荻原殺害作戦決行日
第35話 墓参りへ
テレビをつけるとターゲットの家の前に野次馬や報道陣が詰めかけていた。家の周りは機動隊が囲んでいて隙のない陣形をとっている。現場指揮は間違いなく月城警視だ。流石にここまでこの私を追ってきただけあって用意周到だ。
「おいおい、こりゃあ近づけねえぞ赤宮?」
「そりゃあ普通に行ったら無理でしょう。でも、こちらにはあの守りを崩すことができる奥の手があるでしょう?」
「ああ、そういやそうか。だがよ、あいつがあの場にいるのか?」
「心配しなくても大丈夫ですよ。すでに連絡は入れてあります。おそらく深夜になればチャンスが訪れます」
深夜まで決行しないのは最初から決めていた。これには警察側を疲弊させる目的もあった。ああやって手紙を送りつけて犯行予告をすることでまず事件現場をある程度特定させる。そうすれば後は少しこちらが犯行現場近くで足跡を残しておけば確実にターゲットを特定してくれる。そうなれば犯行に及ぶであろう日にちは大方予想がつくだろう。それこそが狙いだ。警察はこちらがいつ仕掛け来てもいいよう鉄壁の守りを敷く。隙を見せればその隙に犯行を許すことを知っているからだ。月城警視は深夜になったら警備の人数を増やす筈だ。月城警視はこちらがどう出るか予想がついているだろうからきっとそうする。

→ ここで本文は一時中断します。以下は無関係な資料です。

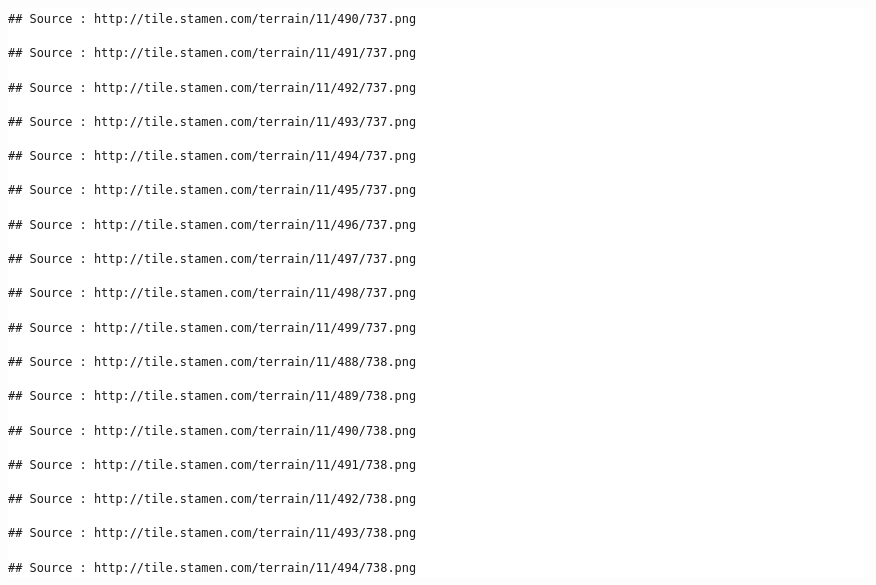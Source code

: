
 ```
## Source : http://tile.stamen.com/terrain/11/490/737.png
```

```
## Source : http://tile.stamen.com/terrain/11/491/737.png
```

```
## Source : http://tile.stamen.com/terrain/11/492/737.png
```

```
## Source : http://tile.stamen.com/terrain/11/493/737.png
```

```
## Source : http://tile.stamen.com/terrain/11/494/737.png
```

```
## Source : http://tile.stamen.com/terrain/11/495/737.png
```

```
## Source : http://tile.stamen.com/terrain/11/496/737.png
```

```
## Source : http://tile.stamen.com/terrain/11/497/737.png
```

```
## Source : http://tile.stamen.com/terrain/11/498/737.png
```

```
## Source : http://tile.stamen.com/terrain/11/499/737.png
```

```
## Source : http://tile.stamen.com/terrain/11/488/738.png
```

```
## Source : http://tile.stamen.com/terrain/11/489/738.png
```

```
## Source : http://tile.stamen.com/terrain/11/490/738.png
```

```
## Source : http://tile.stamen.com/terrain/11/491/738.png
```

```
## Source : http://tile.stamen.com/terrain/11/492/738.png
```

```
## Source : http://tile.stamen.com/terrain/11/493/738.png
```

```
## Source : http://tile.stamen.com/terrain/11/494/738.png
```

本来ならもっと良い警備態勢を敷くこともできただろうが、状況的にはこちらが有利。月城警視としては不安の残る状態だろう。それでも現状できる最大限を尽くしこちらを迎え撃とうとしている。まったく恐ろしい人だ。万全の状態にさせていたら流石の私でも殺害をあきらめていたかもしれない
「おい、そもそもあんな手紙送り付けなきゃもっと楽に行けたんじゃねえのか?」
「それはそうですが、もうそろそろ時間がね」
「そうか、それもそうだな……」
私に残された時間はそうない。それまでに作品を作り上げなければならないのだ。
「最後まで付き合ってもらいますよ」
「構やしねぇよ。金がはいりゃなんだっていいんだ俺は」
「そうですか。ありがとう」
私は椅子から立ち上がってキャップを目深にかぶって伊達メガネをかけた。
「どっか行くのか?」
「少し墓参りに行きます」
「こんな時にかよ」
「こんな時だからですよ」
私は隠れ家ののエレベーターを使って地上へと出た。殺人鬼が墓参りというのは何だか変な気がするが、まあいいだろう。決行までは時間があるし、荻原邸に注意が向いていなければこうして外に一人で出て遠出なんてできないのだから。